## YOUR ASSIGNMENT
The answer must be a single number: how many lines of the records below hold the word "improving".
══ DATASET
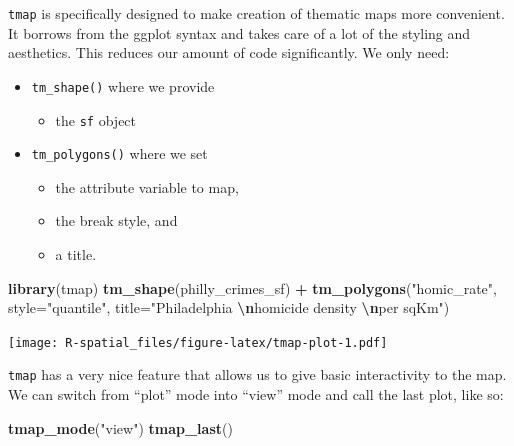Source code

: \documentclass[
]{book}
\newenvironment{Shaded}{\begin{snugshade}}{\end{snugshade}}
\newcommand{\AttributeTok}[1]{\textcolor[rgb]{0.13,0.29,0.53}{#1}}
\newcommand{\FunctionTok}[1]{\textcolor[rgb]{0.13,0.29,0.53}{\textbf{#1}}}
\newcommand{\NormalTok}[1]{#1}
\newcommand{\SpecialCharTok}[1]{\textcolor[rgb]{0.81,0.36,0.00}{\textbf{#1}}}
\newcommand{\StringTok}[1]{\textcolor[rgb]{0.31,0.60,0.02}{#1}}
\providecommand{\tightlist}{%
  \setlength{\itemsep}{0pt}\setlength{\parskip}{0pt}}
\begin{document}
\texttt{tmap} is specifically designed to make creation of thematic maps more convenient. It borrows from the ggplot syntax and takes care of a lot of the styling and aesthetics. This reduces our amount of code significantly. We only need:

\begin{itemize}
\tightlist
\item
  \texttt{tm\_shape()} where we provide

  \begin{itemize}
  \tightlist
  \item
    the \texttt{sf} object
  \end{itemize}
\item
  \texttt{tm\_polygons()} where we set

  \begin{itemize}
  \tightlist
  \item
    the attribute variable to map,
  \item
    the break style, and
  \item
    a title.
  \end{itemize}
\end{itemize}

\begin{Shaded}
\begin{Highlighting}[]
\FunctionTok{library}\NormalTok{(tmap)}
\FunctionTok{tm\_shape}\NormalTok{(philly\_crimes\_sf) }\SpecialCharTok{+}
  \FunctionTok{tm\_polygons}\NormalTok{(}\StringTok{"homic\_rate"}\NormalTok{, }
              \AttributeTok{style=}\StringTok{"quantile"}\NormalTok{, }
              \AttributeTok{title=}\StringTok{"Philadelphia }\SpecialCharTok{\textbackslash{}n}\StringTok{homicide density }\SpecialCharTok{\textbackslash{}n}\StringTok{per sqKm"}\NormalTok{)}
\end{Highlighting}
\end{Shaded}

\texttt{[image: R-spatial\_files/figure-latex/tmap-plot-1.pdf]}

\texttt{tmap} has a very nice feature that allows us to give basic interactivity to the map. We can switch from ``plot'' mode into ``view'' mode and call the last plot, like so:

\begin{Shaded}
\begin{Highlighting}[]
\FunctionTok{tmap\_mode}\NormalTok{(}\StringTok{"view"}\NormalTok{)}
\FunctionTok{tmap\_last}\NormalTok{()}
\end{Highlighting}
\end{Shaded}
\end{document}
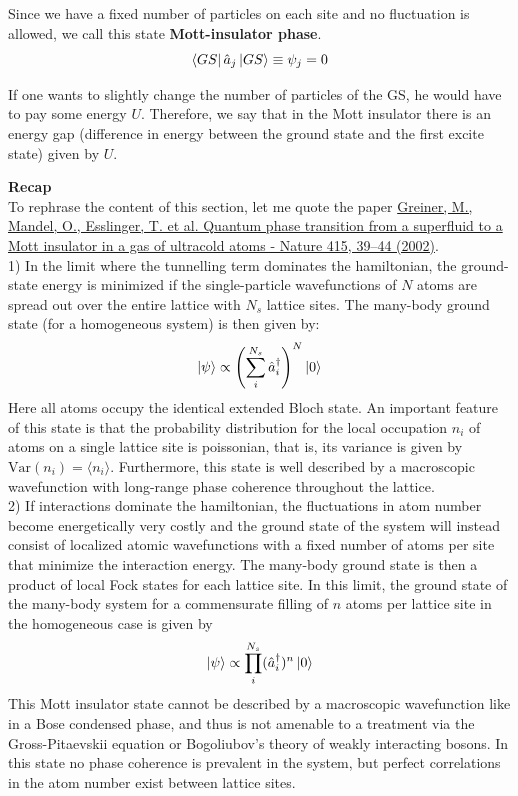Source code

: \begin{itemize}
    Since we have a fixed number of particles on each site and no fluctuation is allowed, we call this state \textbf{Mott-insulator phase}.
    $$\bra{GS}\hat{a}_j\ket{GS} \equiv \psi_j = 0$$

    If one wants to slightly change the number of particles of the GS, he would have to pay some energy $U$. Therefore, we say that in the Mott insulator there is an energy gap (difference in energy between the ground state and the first excite state) given by $U$.
    
\end{itemize}


\begin{tcolorbox}
\textbf{Recap}\\

    To rephrase the content of this section, let me quote the paper \href{https://www.nature.com/articles/415039aa}{Greiner, M., Mandel, O., Esslinger, T. et al. Quantum phase transition from a superfluid to a Mott insulator in a gas of ultracold atoms - Nature 415, 39–44 (2002)}.\\
    
    1) In the limit where the tunnelling term dominates the hamiltonian, the ground-state energy is minimized if the single-particle wavefunctions of $N$ atoms are spread out over the entire lattice with $N_s$ lattice sites. The many-body ground state (for a homogeneous system) is then given by:
    \[
    \ket{\psi}\propto \left(\sum_i^{N_s}\hat{a}_i^\dag\right)^N \ket{0}
    \]
    Here all atoms occupy the identical extended Bloch state. An important feature of this state is that the probability distribution for the local occupation $n_i$ of atoms on a single lattice site is poissonian, that is, its variance is given by $\text{Var}(n_i) =\langle n_i\rangle$. Furthermore, this state is well described by a macroscopic wavefunction with long-range phase coherence throughout the lattice.\\

    2) If interactions dominate the hamiltonian, the fluctuations in atom number become energetically very costly and the ground state of the system will instead consist of localized atomic wavefunctions with a fixed number of atoms per site that minimize the interaction energy. The many-body ground state is then a product of local Fock states for each lattice site. In this limit, the ground state of the many-body system for a commensurate filling of $n$ atoms per lattice site in the homogeneous case is given by
    \[
    \ket{\psi}\propto \prod_i^{N_s}(\hat{a}_i^\dag)^n\ket{0} 
    \]
    This Mott insulator state cannot be described by a macroscopic wavefunction like in a Bose condensed phase, and thus is not amenable to a treatment via the Gross-Pitaevskii equation or Bogoliubov's theory of weakly interacting bosons. In this state no phase coherence is prevalent in the system, but perfect correlations in the atom number exist between lattice sites.
\end{tcolorbox}




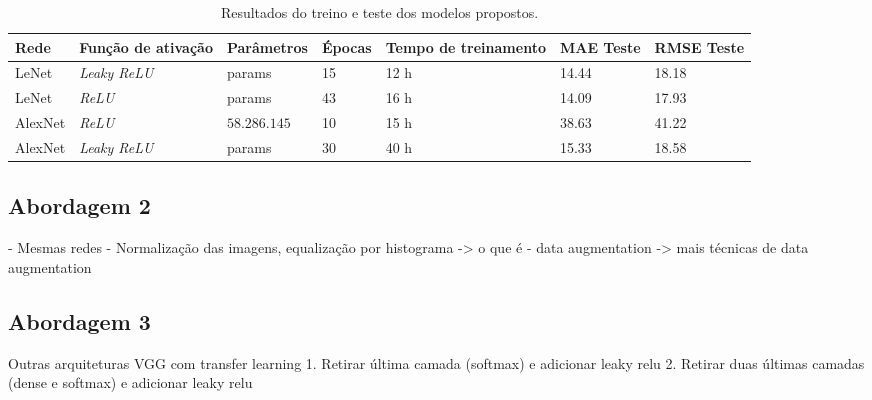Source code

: \begin{table}[!ht]
	\caption{Resultados do treino e teste dos modelos propostos.}
	\label{tab:results-2}
	\begin{adjustbox}{width=1\textwidth}
		\begin{tabular}{l l l l l l l}
			\toprule
			Rede & Função de ativação & Parâmetros & Épocas & Tempo de treinamento & MAE Teste & RMSE Teste \\
			\midrule
			LeNet & \emph{Leaky ReLU} & params & 15 & 12 h & 14.44 & 18.18 \\
			LeNet & \emph{ReLU} & params & 43 & 16 h & 14.09 & 17.93 \\
			AlexNet & \emph{ReLU} & $58.286.145$ & 10 & 15 h & 38.63 & 41.22 \\
			AlexNet & \emph{Leaky ReLU} & params & 30 & 40 h & 15.33 & 18.58 \\
		\end{tabular}
	\end{adjustbox}
\end{table}

\subsection{Abordagem 2}

- Mesmas redes
- Normalização das imagens, equalização por histograma -> o que é
- data augmentation ->  mais técnicas de data augmentation

\subsection{Abordagem 3}

Outras arquiteturas
VGG
com transfer learning
1. Retirar última camada (softmax) e adicionar leaky relu
2. Retirar duas últimas camadas (dense e softmax) e adicionar leaky relu
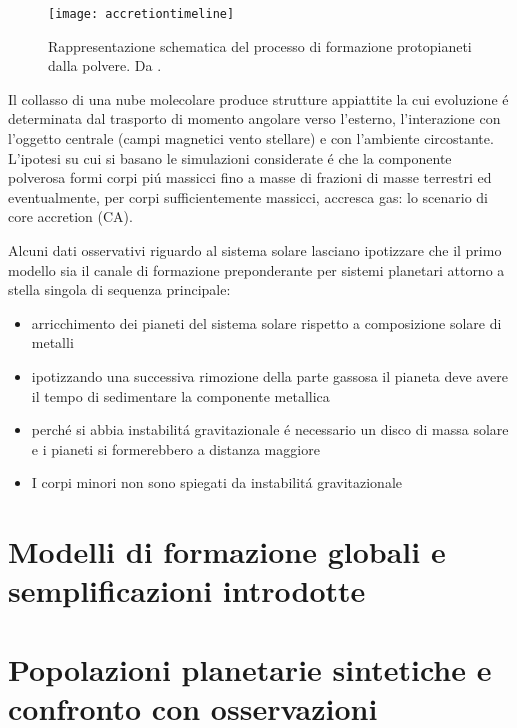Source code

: \documentclass[twoside,11pt,fleqn]{memoir}%
\begin{document}
\begin{reworking}
\begin{figure}[!ht]
	\texttt{[image: accretiontimeline]}\caption{Rappresentazione schematica del processo di formazione protopianeti dalla polvere. Da \cite{perryman2011exoplanet}.}\label{fig:accretiontimeline}
\end{figure}
Il collasso di una nube molecolare produce strutture appiattite la cui evoluzione \'e determinata dal trasporto di momento angolare verso l'esterno, l'interazione con l'oggetto centrale (campi magnetici vento stellare) e con l'ambiente circostante.
L'ipotesi su cui si basano le simulazioni considerate \'e che la componente polverosa formi corpi pi\'u massicci fino a masse di frazioni di masse terrestri  ed eventualmente, per corpi sufficientemente massicci, accresca gas: lo scenario di core accretion (CA).
\end{reworking}

Alcuni dati osservativi riguardo al sistema solare lasciano ipotizzare che il primo modello sia il canale di formazione preponderante per sistemi planetari attorno a stella singola di sequenza principale:
\begin{itemize}
\item arricchimento dei pianeti del sistema solare rispetto a composizione solare di metalli%
\item ipotizzando una successiva rimozione della parte gassosa il pianeta deve avere il tempo di sedimentare la componente metallica
\item perch\'e si abbia instabilit\'a gravitazionale \'e necessario un disco di massa solare e i pianeti si formerebbero a distanza maggiore
\item I corpi minori non sono spiegati da instabilit\'a gravitazionale
\end{itemize}


\cleartorecto

{\let\clearpage\relax\let\cleardoublepage\relax
\part{Modelli di formazione globali e semplificazioni introdotte}\label{part:GFM}
}

\cleartorecto

{\let\clearpage\relax\let\cleardoublepage\relax
\part{Popolazioni planetarie sintetiche e confronto con osservazioni}
}
\end{document}
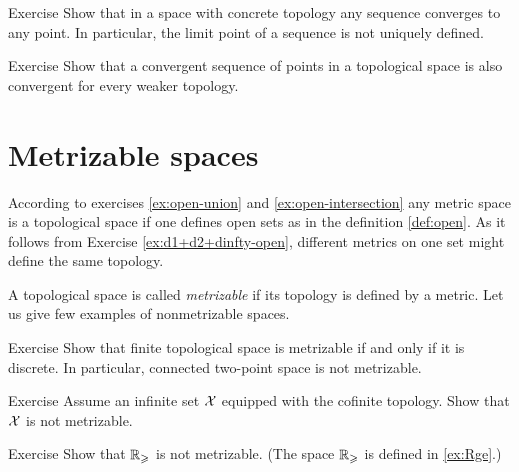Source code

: \begin{thm}{Exercise}
Show that in a space with concrete topology any sequence converges to any point.
In particular, the limit point of a sequence is not uniquely defined.
\end{thm}

\begin{thm}{Exercise}
Show that a convergent sequence of points in a topological space is also convergent for every weaker topology.
\end{thm}


\section{Metrizable spaces}

According to exercises \ref{ex:open-union} and \ref{ex:open-intersection} any metric space is a topological space if one defines open sets as in the definition \ref{def:open}.
As it follows from Exercise \ref{ex:d1+d2+dinfty-open},
different metrics on one set might define the same topology.

A topological space is called \emph{metrizable} if its topology is defined by a metric.
Let us give few examples of nonmetrizable spaces.

\begin{thm}{Exercise}\label{ex:finite+metrizable}
Show that finite topological space is metrizable if and only if it is discrete.
In particular, connected two-point space is not metrizable.
\end{thm}

\begin{thm}{Exercise}
Assume an infinite set $\mathcal{X}$ equipped with the cofinite topology.
Show that $\mathcal{X}$ is not metrizable.
\end{thm}

\begin{thm}{Exercise}
Show that $\mathbb{R}_\geqslant$ is not metrizable.
(The space $\mathbb{R}_\geqslant$ is defined in \ref{ex:Rge}.)
\end{thm}
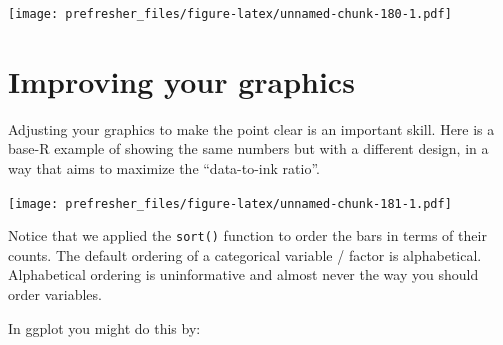 \documentclass[]{book}
\newenvironment{Shaded}{\begin{snugshade}}{\end{snugshade}}
\newcommand{\CommentTok}[1]{\textcolor[rgb]{0.56,0.35,0.01}{\textit{#1}}}
\newcommand{\DataTypeTok}[1]{\textcolor[rgb]{0.13,0.29,0.53}{#1}}
\newcommand{\DecValTok}[1]{\textcolor[rgb]{0.00,0.00,0.81}{#1}}
\newcommand{\KeywordTok}[1]{\textcolor[rgb]{0.13,0.29,0.53}{\textbf{#1}}}
\newcommand{\NormalTok}[1]{#1}
\newcommand{\OperatorTok}[1]{\textcolor[rgb]{0.81,0.36,0.00}{\textbf{#1}}}
\newcommand{\OtherTok}[1]{\textcolor[rgb]{0.56,0.35,0.01}{#1}}
\newcommand{\StringTok}[1]{\textcolor[rgb]{0.31,0.60,0.02}{#1}}
\theoremstyle{definition}
\theoremstyle{definition}
\theoremstyle{definition}
\theoremstyle{remark}
\begin{document}
\texttt{[image: prefresher\_files/figure-latex/unnamed-chunk-180-1.pdf]}

\hypertarget{improving-your-graphics}{%
\section{Improving your graphics}\label{improving-your-graphics}}

Adjusting your graphics to make the point clear is an important skill. Here is a base-R example of showing the same numbers but with a different design, in a way that aims to maximize the ``data-to-ink ratio''.

\begin{Shaded}
\end{Shaded}

\texttt{[image: prefresher\_files/figure-latex/unnamed-chunk-181-1.pdf]}

Notice that we applied the \texttt{sort()} function to order the bars in terms of their counts. The default ordering of a categorical variable / factor is alphabetical. Alphabetical ordering is uninformative and almost never the way you should order variables.

In ggplot you might do this by:
\end{document}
════
## OUTPUT BELOW
2